In February of 2015, (CCR) amended its original complaint after it found reason to believe the university had withheld information after the initial (FOIA) request was made. In August, an ethics investigation revealed some documents had not been turned over in response to initial requests and some university officials, including Wise, used personal email accounts rather than university addresses in their communications about the case.
In response, the university released personal correspondences between administrators involved in Salaita's termination. However, Salaita's attorneys charged university officials with attempting to destroy evidence from the case after they discovered almost all of the information in the newly released documents had been blacked out.

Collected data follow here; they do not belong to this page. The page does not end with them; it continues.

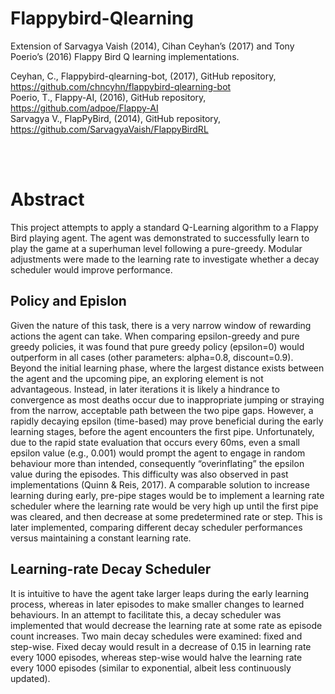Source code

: # Flappybird-Qlearning
Extension of Sarvagya Vaish (2014), Cihan Ceyhan’s (2017) and Tony Poerio’s (2016) Flappy Bird Q learning implementations. 

Ceyhan, C., Flappybird-qlearning-bot, (2017), GitHub repository, https://github.com/chncyhn/flappybird-qlearning-bot<br />
Poerio, T., Flappy-AI, (2016), GitHub repository, https://github.com/adpoe/Flappy-AI<br />
Sarvagya V., FlapPyBird, (2014), GitHub repository, https://github.com/SarvagyaVaish/FlappyBirdRL

<br />
<br />


# Abstract
This project attempts to apply a standard Q-Learning algorithm to a Flappy Bird playing agent. 
The agent was demonstrated to successfully learn to play the game at a superhuman level following a pure-greedy. 
Modular adjustments were made to the learning rate to investigate whether a decay scheduler would improve performance.

## Policy and Epislon

Given the nature of this task, there is a very narrow window of rewarding actions the agent can take. When comparing epsilon-greedy and pure greedy policies, it was found that pure greedy policy (epsilon=0) would outperform in all cases (other parameters: alpha=0.8, discount=0.9).
Beyond the initial learning phase, where the largest distance exists between the agent and the upcoming pipe, an exploring element is not advantageous. Instead, in later iterations it is likely a hindrance to convergence as most deaths occur due to inappropriate jumping or straying from the narrow, acceptable path between the two pipe gaps. However, a rapidly decaying epsilon (time-based) may prove beneficial during the early learning stages, before the agent encounters the first pipe. Unfortunately, due to the rapid state evaluation that occurs every 60ms, even a small epsilon value (e.g., 0.001) would prompt the agent to engage in random behaviour more than intended, consequently “overinflating” the epsilon value during the episodes. This difficulty was also observed in past implementations (Quinn & Reis, 2017).
A comparable solution to increase learning during early, pre-pipe stages would be to implement a learning rate scheduler where the learning rate would be very high up until the first pipe was cleared, and then decrease at some predetermined rate or step. This is later implemented, comparing different decay scheduler performances versus maintaining a constant learning rate.

## Learning-rate Decay Scheduler
It is intuitive to have the agent take larger leaps during the early learning process, whereas in later episodes to make smaller changes to learned behaviours. In an attempt to facilitate this, a decay scheduler was implemented that would decrease the learning rate at some rate as episode count increases. Two main decay schedules were examined: fixed and step-wise. Fixed decay would result in a decrease of 0.15 in learning rate every 1000 episodes, whereas step-wise would halve the learning rate every 1000 episodes (similar to exponential, albeit less continuously updated).
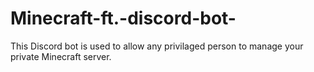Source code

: # Minecraft-ft.-discord-bot-
This Discord bot is used to allow any privilaged person to manage your private Minecraft server.
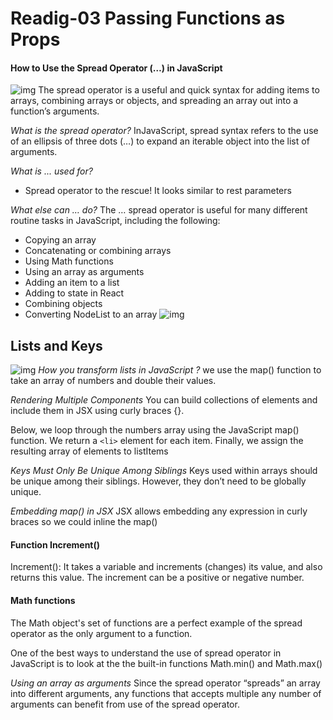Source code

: # Readig-03 Passing Functions as Props
#### How to Use the Spread Operator (…) in JavaScript
![img](https://miro.medium.com/max/2000/1*24ayqOY008AvW_VmkqsYdA.png)
The spread operator is a useful and quick syntax for adding items to arrays, combining arrays or objects, and spreading an array out into a function’s arguments.

*What is the spread operator?*
InJavaScript, spread syntax refers to the use of an ellipsis of three dots (…) to expand an iterable object into the list of arguments.

*What is ... used for?*
- Spread operator to the rescue! It looks similar to rest parameters

*What else can … do?*
The … spread operator is useful for many different routine tasks in JavaScript, including the following:
- Copying an array
- Concatenating or combining arrays
- Using Math functions
- Using an array as arguments
- Adding an item to a list
- Adding to state in React
- Combining objects
- Converting NodeList to an array
![img](https://miro.medium.com/max/1000/1*oB0L8ezFrNnU9aR55BrEng.png)


## Lists and Keys
![img](https://i.ytimg.com/vi/0sasRxl35_8/maxresdefault.jpg)
*How you transform lists in JavaScript ?*
we use the map() function to take an array of numbers and double their values.

*Rendering Multiple Components*
You can build collections of elements and include them in JSX using curly braces {}.

Below, we loop through the numbers array using the JavaScript map() function. We return a `<li>` element for each item. Finally, we assign the resulting array of elements to listItems

*Keys Must Only Be Unique Among Siblings*
Keys used within arrays should be unique among their siblings. However, they don’t need to be globally unique.

*Embedding map() in JSX*
JSX allows embedding any expression in curly braces so we could inline the map() 

#### Function Increment()
 Increment(): It takes a variable and increments (changes) its value, and also returns this value. The increment can be a positive or negative number.

#### Math functions
The Math object's set of functions are a perfect example of the spread operator as the only argument to a function.

One of the best ways to understand the use of spread operator in JavaScript is to look at the the built-in functions Math.min() and Math.max()

*Using an array as arguments*
Since the spread operator “spreads” an array into different arguments, any functions that accepts multiple any number of arguments can benefit from use of the spread operator.

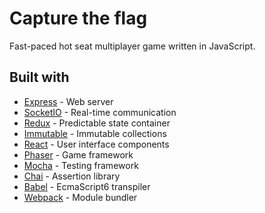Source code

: # Capture the flag

Fast-paced hot seat multiplayer game written in JavaScript.

## Built with

- [Express](http://expressjs.com/) - Web server
- [SocketIO](http://socket.io/) - Real-time communication
- [Redux](http://redux.js.org/) - Predictable state container
- [Immutable](https://facebook.github.io/immutable-js/) - Immutable collections
- [React](https://facebook.github.io/react/) - User interface components
- [Phaser](http://phaser.io/) - Game framework
- [Mocha](https://mochajs.org/) - Testing framework
- [Chai](http://chaijs.com/) - Assertion library
- [Babel](https://babeljs.io/) - EcmaScript6 transpiler
- [Webpack](https://webpack.github.io/) - Module bundler
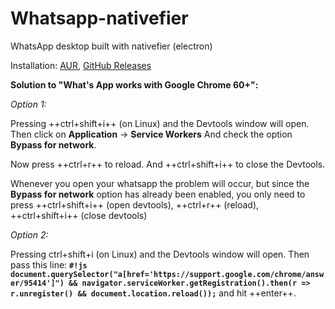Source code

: # Whatsapp-nativefier

WhatsApp desktop built with nativefier (electron)

Installation: [AUR](https://aur.archlinux.org/packages/whatsapp-nativefier), [GitHub Releases](https://github.com/frealgagu/archlinux.whatsapp-nativefier/releases/)

**Solution to "What's App works with Google Chrome 60+":**

*Option 1:*

Pressing ++ctrl+shift+i++ (on Linux) and the Devtools window will open. Then click on **Application** -> **Service Workers** And check the option **Bypass for network**.

Now press ++ctrl+r++ to reload. And ++ctrl+shift+i++ to close the Devtools.

Whenever you open your whatsapp the problem will occur, but since the **Bypass for network** option has already been enabled, you only need to press ++ctrl+shift+i++ (open devtools), ++ctrl+r++ (reload), ++ctrl+shift+i++ (close devtools)

*Option 2:*

Pressing ctrl+shift+i (on Linux) and the Devtools window will open. Then pass this line: **`#!js document.querySelector("a[href='https://support.google.com/chrome/answer/95414']") && navigator.serviceWorker.getRegistration().then(r => r.unregister() && document.location.reload());`** and hit ++enter++.
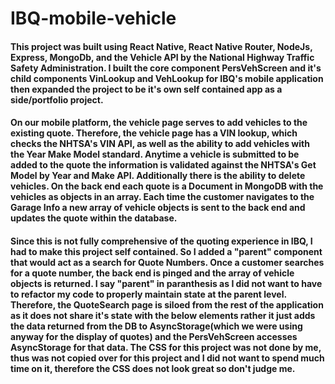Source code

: # IBQ-mobile-vehicle

#### This project was built using React Native, React Native Router, NodeJs, Express, MongoDb, and the Vehicle API by the National Highway Traffic Safety Administration. I built the core component PersVehScreen and it's child components VinLookup and VehLookup for IBQ's mobile application then expanded the project to be it's own self contained app as a side/portfolio project. 

#### On our mobile platform, the vehicle page serves to add vehicles to the existing quote. Therefore, the vehicle page has a VIN lookup, which checks the NHTSA's VIN API, as well as the ability to add vehicles with the Year Make Model standard. Anytime a vehicle is submitted to be added to the quote the information is validated against the NHTSA's Get Model by Year and Make API. Additionally there is the ability to delete vehicles. On the back end each quote is a Document in MongoDB with the vehicles as objects in an array. Each time the customer navigates to the Garage Info a new array of vehicle objects is sent to the back end and updates the quote within the database. 

#### Since this is not fully comprehensive of the quoting experience in IBQ, I had to make this project self contained. So I added a "parent" component that would act as a search for Quote Numbers. Once a customer searches for a quote number, the back end is pinged and the array of vehicle objects is returned. I say "parent" in paranthesis as I did not want to have to refactor my code to properly maintain state at the parent level. Therefore, the QuoteSearch page is siloed from the rest of the application as it does not share it's state with the below elements rather it just adds the data returned from the DB to AsyncStorage(which we were using anyway for the display of quotes) and the PersVehScreen accesses AsyncStorage for that data. The CSS for this project was not done by me, thus was not copied over for this project and I did not want to spend much time on it, therefore the CSS does not look great so don't judge me.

In addition to First Amendment charges and (FOIA) violations, Salaita claimed his tenure was violated because he already had an employment contract with the university at the time of his termination. UI officials, on the other hand, said Salaita was not yet an employee because the Board of Trustees had yet to vote on his appointment, according to a copy of the settlement obtained by The News-Gazette.
The university's legal settlement with Salaita was finalized on Dec. 24 after all parties involved in the case signed it, UI officials told The Gazette. The settlement was approved by UI trustees in November in an effort to "avoid the time-consuming, costly, and burdensome nature of continued litigation and trial," the settlement states.
The settlement addresses all of Salaita's claims against the university, according to The Gazette, including alleged First Amendment violations and charges that the university destroyed case-evidence. Salaita will receive a $600,000 settlement plus another $275,000 to cover legal expenses. The $875,000 will be paid with interest from the university's self-insurance plan. UI's legal bill for the case totaled $1.42 million.
Salaita now teaches at the American University of Beirut.